Each day, Arwen eats first. A nod to her queen-bee status. She is the Elder, the Deserving, the First. Nyxie can't help but voice her displeasure. She'll whine softly from the other room, impatiently awaiting her chance at yummies. Arwen's focus is like an arrow knocked on me. There exists nothing in her world save the singular (yet complicated) act of creating and serving her dinner. Her blue eyes trained on me, watching my every move. There exists no whining, she is the only dog on the planet. What I see in those ice blue eyes is hope and focus. She has a goal and she will not stop until it's won. Poor Nyxie in the other room, seemingly forgotten. But she's far from forgotten.
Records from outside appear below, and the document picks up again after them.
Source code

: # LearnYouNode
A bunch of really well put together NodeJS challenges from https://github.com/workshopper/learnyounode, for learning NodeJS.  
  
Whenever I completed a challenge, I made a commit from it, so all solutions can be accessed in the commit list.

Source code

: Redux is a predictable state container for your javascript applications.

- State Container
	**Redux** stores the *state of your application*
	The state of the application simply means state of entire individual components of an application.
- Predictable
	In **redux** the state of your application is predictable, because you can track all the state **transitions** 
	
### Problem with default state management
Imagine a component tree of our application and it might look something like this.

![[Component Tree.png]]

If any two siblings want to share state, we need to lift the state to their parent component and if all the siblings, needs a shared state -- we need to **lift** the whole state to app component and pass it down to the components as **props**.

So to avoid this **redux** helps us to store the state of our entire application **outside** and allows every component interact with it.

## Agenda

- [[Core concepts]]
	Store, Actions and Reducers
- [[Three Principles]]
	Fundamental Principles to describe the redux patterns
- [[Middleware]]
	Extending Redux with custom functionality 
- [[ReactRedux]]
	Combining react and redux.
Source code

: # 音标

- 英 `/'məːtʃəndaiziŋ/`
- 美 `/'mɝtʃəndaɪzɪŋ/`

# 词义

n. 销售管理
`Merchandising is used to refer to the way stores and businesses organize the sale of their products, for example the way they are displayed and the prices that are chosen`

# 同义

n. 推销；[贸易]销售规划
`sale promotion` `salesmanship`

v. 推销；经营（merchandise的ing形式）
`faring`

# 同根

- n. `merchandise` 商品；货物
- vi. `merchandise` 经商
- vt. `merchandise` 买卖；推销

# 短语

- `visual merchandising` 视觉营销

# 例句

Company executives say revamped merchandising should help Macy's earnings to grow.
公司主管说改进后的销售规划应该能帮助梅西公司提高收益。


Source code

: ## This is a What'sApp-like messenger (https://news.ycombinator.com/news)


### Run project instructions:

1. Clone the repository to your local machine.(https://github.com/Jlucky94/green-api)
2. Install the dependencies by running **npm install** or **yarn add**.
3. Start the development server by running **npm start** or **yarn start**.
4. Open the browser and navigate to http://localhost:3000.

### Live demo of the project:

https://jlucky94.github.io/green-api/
Arwen is quite aware of her and if I were to bring Nyxie into the room, Arwen would shoulder her away and let her know in no uncertain terms that she is in the way!
There are goals that I've formed for the coming year. Spiritual, professional and financial. Like Arwen, I must have this singular focus. There will be distractions, there might be negativity, but how much of this do I allow in? Can I keep my eyes forward and shoulder away intrusions? A born leader, Arwen's a great example. Even the whining from the next room can be ignored. I am looking forward, with the hope and focus of a Husky at dinnertime.